C. 3% sodium chloride infused at 60 mL/hour.
D. Potassium chloride 20 mEq by mouth every 6 hours for 4 doses.

VI. HYPERNATREMIA AND HYPEROSMOLAL STATES
A. Hyperosmolality with serum sodium greater than 145 mEq/L
1. The osmotic gradient associated with hypernatremia causes water movement out of cells and into the
EC space.

2. Symptoms are related primarily to the dehydration of brain cells.
B. Causes of hypernatremia
1. Loss of water because of fever, burns, infection, renal loss (e.g., diabetes insipidus), gastrointestinal
(GI) loss

2. Retention of Na+ because of the administration of hypertonic saline or any form of Na+
3. Certain neurologic injuries receive hypertonic saline to target a higher sodium goal
C. Prevention of hypernatremia through osmoregulation
1. Plasma osmolality is maintained at 275–290 mOsm/kg, despite changes in water and Na+ intake.
2. Hypernatremia is prevented first by the release of ADH, causing water reabsorption.

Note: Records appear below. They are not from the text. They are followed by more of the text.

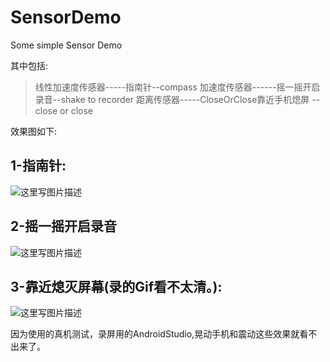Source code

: # SensorDemo
Some simple Sensor Demo

其中包括:

>线性加速度传感器-----指南针--compass
>加速度传感器------摇一摇开启录音--shake to recorder
>距离传感器-----CloseOrClose靠近手机熄屏  --close or close

效果图如下:

1-指南针:
------

![这里写图片描述](http://img.blog.csdn.net/20160602183950627)

2-摇一摇开启录音
---------

![这里写图片描述](http://img.blog.csdn.net/20160602184105957)

3-靠近熄灭屏幕(录的Gif看不太清。):
---------------------

![这里写图片描述](http://img.blog.csdn.net/20160602183632559)

因为使用的真机测试，录屏用的AndroidStudio,晃动手机和震动这些效果就看不出来了。
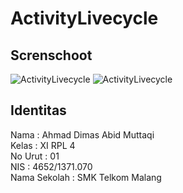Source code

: # ActivityLivecycle
## Screnschoot
![ActivityLivecycle](https://s11.postimg.org/6rrlrd4ir/android.png)
![ActivityLivecycle](https://s17.postimg.org/pvl0osfvz/livecycle.jpg)

## Identitas
Nama : Ahmad Dimas Abid Muttaqi <br>
Kelas : XI RPL 4 <br>
No Urut : 01 <br>
NIS : 4652/1371.070 <br>
Nama Sekolah : SMK Telkom Malang <br>

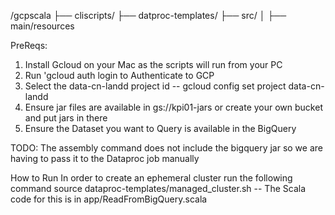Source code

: /gcpscala
├── cliscripts/
├── datproc-templates/
├── src/
│   ├── main/resources

PreReqs: 
1) Install Gcloud on your Mac as the scripts will run from your PC
2) Run 'gcloud auth login to Authenticate to GCP 
3) Select the data-cn-landd project id -- gcloud config set project data-cn-landd
4) Ensure jar files are available in gs://kpi01-jars or create your own bucket and put jars in there
5) Ensure the Dataset you want to Query is available in the BigQuery
 
TODO: The assembly command does not include the bigquery jar so we are having to pass it to the Dataproc job manually

How to Run
In order to create an ephemeral cluster run the following command
source dataproc-templates/managed_cluster.sh -- The Scala code for this is in app/ReadFromBigQuery.scala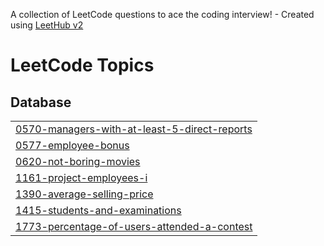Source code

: A collection of LeetCode questions to ace the coding interview! - Created using [LeetHub v2](https://github.com/arunbhardwaj/LeetHub-2.0)
<!---LeetCode Topics Start-->
# LeetCode Topics
## Database
|  |
| ------- |
| [0570-managers-with-at-least-5-direct-reports](https://github.com/Dheerajsingh002/SQL_Leetcode/tree/master/0570-managers-with-at-least-5-direct-reports) |
| [0577-employee-bonus](https://github.com/Dheerajsingh002/SQL_Leetcode/tree/master/0577-employee-bonus) |
| [0620-not-boring-movies](https://github.com/Dheerajsingh002/SQL_Leetcode/tree/master/0620-not-boring-movies) |
| [1161-project-employees-i](https://github.com/Dheerajsingh002/SQL_Leetcode/tree/master/1161-project-employees-i) |
| [1390-average-selling-price](https://github.com/Dheerajsingh002/SQL_Leetcode/tree/master/1390-average-selling-price) |
| [1415-students-and-examinations](https://github.com/Dheerajsingh002/SQL_Leetcode/tree/master/1415-students-and-examinations) |
| [1773-percentage-of-users-attended-a-contest](https://github.com/Dheerajsingh002/SQL_Leetcode/tree/master/1773-percentage-of-users-attended-a-contest) |
<!---LeetCode Topics End-->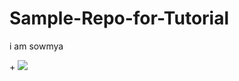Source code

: # Sample-Repo-for-Tutorial
i am sowmya

<p align="centre">
 + <img src= "https://github.com/pabbathisowmya/Sample-Repo-for-Tutorial?branch=master&filepath=images%2Fwheel.jpg">
</p>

3. Hypernatremia is also prevented by thirst.

a. Hypernatremia occurs primarily in adults with altered mental status who have an impaired thirst
response or do not have access to or the ability to ask for water.

b. Hypernatremia can also occur in infants.
D. Cerebral osmotic adaptation

1. Similar to patients with hyponatremia, patients with chronic hypernatremia can have cerebral osmotic
adaptation.
a. Brain cells take up solutes, Na+, and K+, thus limiting the osmotic gradient between the IC and
EC fluid compartments.
b. This prevents cellular dehydration, and it will increase the brain volume toward a normal value,
despite hypernatremia.

2. Because of osmotic adaptation, patients with chronic hypernatremia may be asymptomatic.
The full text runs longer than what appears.